It was after three o’clock now and the November dark was descending. You could see the darkness staining the walls of houses, pouring down, creating shadows which unrolled in front of them, pointing the way, leading them on. Their own shadows unfolded, grew monstrous at their sides, strangers to them, sometimes leaning down as if to smother them.
Jones and Scrap led the way, followed by Rogers with his bull’s eye lamp. Dickens, then Stemp. They had passed the burial ground as they had gone through Bones Alley, descending some steps, down which Dickens and Jones had seen the crippled boy disappear, and which Jimmy Brady had pointed out to Scrap. It was as if they had gone down into the underworld. No light came in here. The air was thick and the ground wet. And there was a stench of cess pit. The houses huddled together in the shadow of the taller buildings which imprisoned them.
They moved out of the court into a winding labyrinth of more passages. Scrap stopped at various corners, looking this way and that, getting his bearings. It was odd, thought Dickens. Scrap and Stemp had been right about that unearthly quietness. The alley were narrow and the houses and building loomed over so that it was like walking through tunnels. He noted the crazy leaning buildings and patched windows where sometimes a light flickered. Occasionally, a face appeared pressed up against dirty glass, distorted and flattened like a thing from a nightmare. There was a sense of eyes watching, and sometimes, glancing down an offshoot, he thought he saw a shadow darting – some watcher vanishing into the thick darkness. There was clotting mud beneath their feet and foul vapours seemed to wind round them so that the three figures in front of him seemed to shire and dissolve, and he hurried forward, terrified to lose them, but reassured by the sound of Stemp’s breathing behind him and the little streaks of light that came from Stemp’s bull’s eye lamp.
Deeper and deeper into blackness they went, turning back on themselves. Sometimes it seemed that they were just going round in circles. Every alley looked the same. Dickens fancied that even the grotesque faces were the same. He looked at a doorway and something looked back – a mask with a horrible long nose. He almost cried out. He looked back for Stemp with his light, but there was no light, only darkness and a sense that something had moved behind him. He loosed ahead and though he saw a figure disappearing round a corner. Rogers, surely. He hurried on, his feet sticking and sliding in the treacherous filth. Follow, follow. Which way?

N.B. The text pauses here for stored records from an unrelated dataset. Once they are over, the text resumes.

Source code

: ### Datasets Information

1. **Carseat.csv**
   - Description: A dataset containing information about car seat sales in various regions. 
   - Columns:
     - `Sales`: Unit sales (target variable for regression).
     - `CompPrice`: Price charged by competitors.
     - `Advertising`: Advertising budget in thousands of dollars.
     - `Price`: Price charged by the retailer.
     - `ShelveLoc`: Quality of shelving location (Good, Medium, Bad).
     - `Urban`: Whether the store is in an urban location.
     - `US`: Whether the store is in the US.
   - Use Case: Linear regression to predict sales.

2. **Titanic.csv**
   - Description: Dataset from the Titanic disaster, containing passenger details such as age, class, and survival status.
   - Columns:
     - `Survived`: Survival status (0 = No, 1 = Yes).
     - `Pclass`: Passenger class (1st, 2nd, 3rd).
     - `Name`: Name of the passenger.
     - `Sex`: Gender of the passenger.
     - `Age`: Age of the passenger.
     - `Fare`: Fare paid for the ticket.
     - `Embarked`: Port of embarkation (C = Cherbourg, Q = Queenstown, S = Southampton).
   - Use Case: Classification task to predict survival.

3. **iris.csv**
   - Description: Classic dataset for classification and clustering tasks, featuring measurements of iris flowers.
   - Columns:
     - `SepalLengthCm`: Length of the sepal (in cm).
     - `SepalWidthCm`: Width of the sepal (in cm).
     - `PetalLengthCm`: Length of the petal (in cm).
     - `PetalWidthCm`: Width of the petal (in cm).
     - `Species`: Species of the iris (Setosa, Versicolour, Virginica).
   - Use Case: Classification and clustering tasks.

There’s a lot to love about this book and still I was quite disappointed.
Charles Dickens is here presented as a man interested in crime. And he truth, if he never actually helped the police in a true crime, there is evidence that he was really interested in crime and its nature. Briggs gives us many hints into Dickens’s life, and even someone who, like me, doesn’t know much about him, has an opportunity to form a clear idea of the man. He’s depicted as a very passionate and compassionate man. Brigg’s sympathy – I’d even say admiration – is obvious.

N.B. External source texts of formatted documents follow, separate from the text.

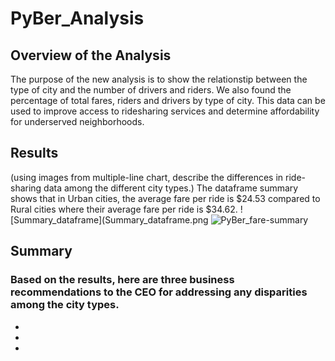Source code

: # PyBer_Analysis

## Overview of the Analysis
The purpose of the new analysis is to show the relationstip between the type of city and the number of drivers and riders. We also found the percentage of total fares, riders and drivers by type of city. This data can be used to improve access to ridesharing services and determine affordability for underserved neighborhoods. 

## Results
(using images from multiple-line chart, describe the differences in ride-sharing data among the different city types.)
The dataframe summary shows that in Urban cities, the average fare per ride is $24.53 compared to Rural cities where their average fare per ride is $34.62. 
![Summary_dataframe](Summary_dataframe.png
![PyBer_fare-summary](PyBer_fare-summary.png)

## Summary 
### Based on the results, here are three business recommendations to the CEO for addressing any disparities among the city types.
-
-
-

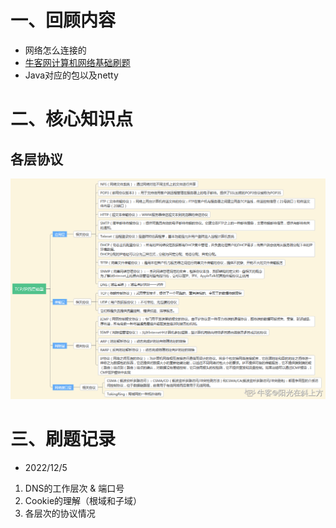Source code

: 
# 一、回顾内容

- 网络怎么连接的
- [牛客网计算机网络基础刷题](https://www.nowcoder.com/exam/intelligent?questionJobId=10&tagId=21000)
- Java对应的包以及netty

# 二、核心知识点

## 各层协议
![img.png](images/网络IP-TCP各层协议.png)

# 三、刷题记录

- 2022/12/5
1. DNS的工作层次 & 端口号
2. Cookie的理解（根域和子域）
3. 各层次的协议情况

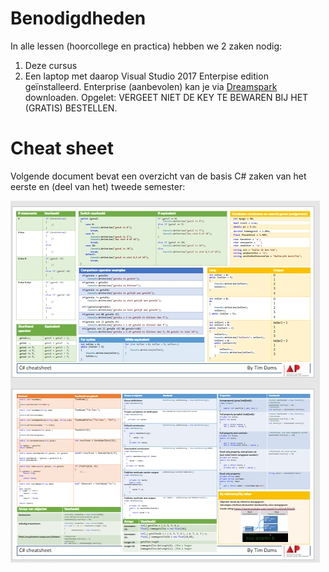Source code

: # Benodigdheden

In alle lessen \(hoorcollege en practica\) hebben we 2 zaken nodig:

1. Deze cursus
2. Een laptop met daarop Visual Studio 2017 Enterpise edition geïnstalleerd. Enterprise \(aanbevolen\) kan je via [Dreamspark](https://dreamspark.ap.be) downloaden. Opgelet: VERGEET NIET DE KEY TE BEWAREN BIJ HET \(GRATIS\) BESTELLEN.

# Cheat sheet

Volgende document bevat een overzicht van de basis C# zaken van het eerste en (deel van het) tweede semester:

![/assets/0_intro/cheat-sheet.pdf](../assets/0_intro/cheatprev.jpg)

Briggs also clearly knows Dickens’s work in depth. There are many mentions of characters and events in Dickens’s novels (especially Oliver Twist and David Copperfield), which seem to merge into the environment the characters of this book live in. It’s like Dickens’s fictional world and the real world he lived in were part one of the others, equally real and meaningful. But there are not only the novels. Dickens’s social work is also mentioned, which I particularly enjoyed. I knew that Dickens was strongly interested in social issues, but here I got the impression he was a true activist, which doesn’t surprise me.
The world Dickens (and his characters) lived in is recreated so vividly and so lively. Briggs describes Victorian London with that ease that comes from long frequentation and keen interest.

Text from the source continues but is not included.